Scalable architectures and Ruby on Rails

Ruby on Rails has been around long enough to get past most of the hype. It is a robust web app framework with a lot to offer. One big drawback seems to be the general lack of performance that many rails apps have. Well, it turns out that there are several things that can be done for that.

First off, go read Charlie Savage’s article on tips to tune your rails app. Charlie discusses profiling your ruby app, and then tracking down the problem areas that are hurting performance. He was able to get his response times down from 7.8 seconds to 0.92 seconds! Wow.

Ok, so what about the case where you’ve tweaked your app, and wrung every last bit of performance you can out of it? But it still isn’t enough. You still cringe everytime your site makes the digg front page.

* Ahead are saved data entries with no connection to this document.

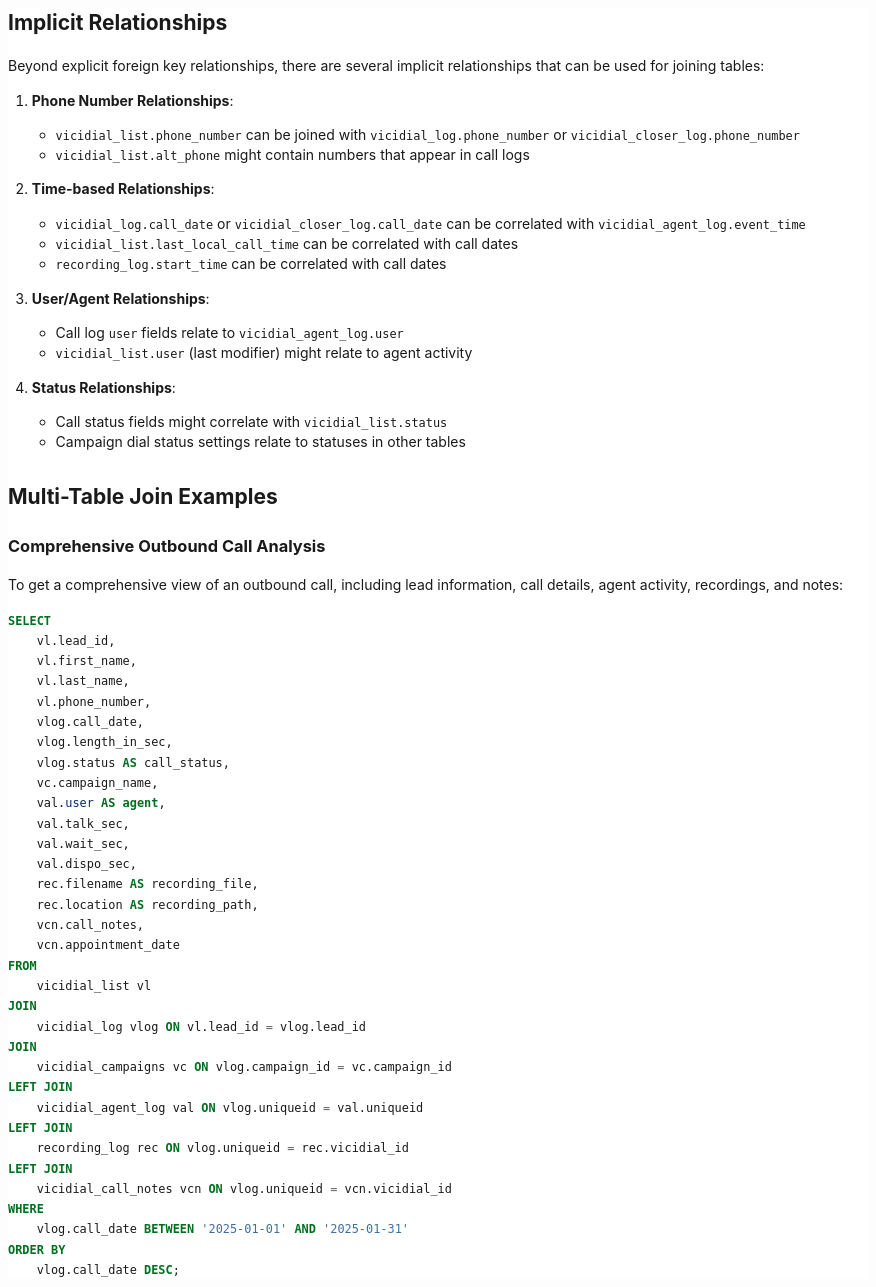 ## Implicit Relationships

Beyond explicit foreign key relationships, there are several implicit relationships that can be used for joining tables:

1. **Phone Number Relationships**:
   - `vicidial_list.phone_number` can be joined with `vicidial_log.phone_number` or `vicidial_closer_log.phone_number`
   - `vicidial_list.alt_phone` might contain numbers that appear in call logs

2. **Time-based Relationships**:
   - `vicidial_log.call_date` or `vicidial_closer_log.call_date` can be correlated with `vicidial_agent_log.event_time`
   - `vicidial_list.last_local_call_time` can be correlated with call dates
   - `recording_log.start_time` can be correlated with call dates

3. **User/Agent Relationships**:
   - Call log `user` fields relate to `vicidial_agent_log.user`
   - `vicidial_list.user` (last modifier) might relate to agent activity

4. **Status Relationships**:
   - Call status fields might correlate with `vicidial_list.status`
   - Campaign dial status settings relate to statuses in other tables

## Multi-Table Join Examples

### Comprehensive Outbound Call Analysis

To get a comprehensive view of an outbound call, including lead information, call details, agent activity, recordings, and notes:

```sql
SELECT 
    vl.lead_id,
    vl.first_name,
    vl.last_name,
    vl.phone_number,
    vlog.call_date,
    vlog.length_in_sec,
    vlog.status AS call_status,
    vc.campaign_name,
    val.user AS agent,
    val.talk_sec,
    val.wait_sec,
    val.dispo_sec,
    rec.filename AS recording_file,
    rec.location AS recording_path,
    vcn.call_notes,
    vcn.appointment_date
FROM 
    vicidial_list vl
JOIN 
    vicidial_log vlog ON vl.lead_id = vlog.lead_id
JOIN 
    vicidial_campaigns vc ON vlog.campaign_id = vc.campaign_id
LEFT JOIN 
    vicidial_agent_log val ON vlog.uniqueid = val.uniqueid
LEFT JOIN 
    recording_log rec ON vlog.uniqueid = rec.vicidial_id
LEFT JOIN 
    vicidial_call_notes vcn ON vlog.uniqueid = vcn.vicidial_id
WHERE 
    vlog.call_date BETWEEN '2025-01-01' AND '2025-01-31'
ORDER BY 
    vlog.call_date DESC;
```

Well, if you have your own servers, you can ensure that you have a scalable architecture. Theo Schlossnagle has a great book on the subject, Scalable Internet Architectures. This book discusses the various issues that a system designer faces when organizing the hardware that a web app will run on. Things like having optimized “static content servers” to stream image assets and css, along with more advanced techniques like setting up a caching proxy for each of your application servers since their CPU time is precious, and should not be wasted shoving content down a slow bandwidth pipe. He also goes into basic database design and advanced logging techniques.

Almost all of the techniques that Schlossnagle talks about are for larger installations, however he also spends time talking about scalability. Particularly the need to be able to scale down as well as up. For example, let’s say you are a fresh new startup, flush with VC cash. You go buy twenty servers, and fill ’em all up with world changing web 2.0 goodness. Six months later realize that the money will run out four weeks before the next version is ready to launch! wouldn’t it be great to be able to consolidate everything onto one or two servers, sell the others, and keep yourself in business a bit longer, until you can get version two out the door? If you designed your software and hardware with both kinds of scalability in mind, you might just stick around long enough to see version three.

So how does all this fit into Railspace? Well, first off, design your application so different bits can be spun out onto separate application servers. Perhaps even allow for logical breaks in the database. Tune your app to get as much bang for each buck as possible. Look at bottlenecks, both at a software, and hardware level. Know the difference between performance and scalability. Know that tuning your software helps with performance, but that scalability is what handles the digg effect. With this knowledge in place, you can be better equipped to handle all the traffic your heart can desire. Ruby on Rails is perfectly capable of handling anything that comes its way, but it does require planning, and work. Building a scalable architecture for Rails to sit on allows all the benefits to shine.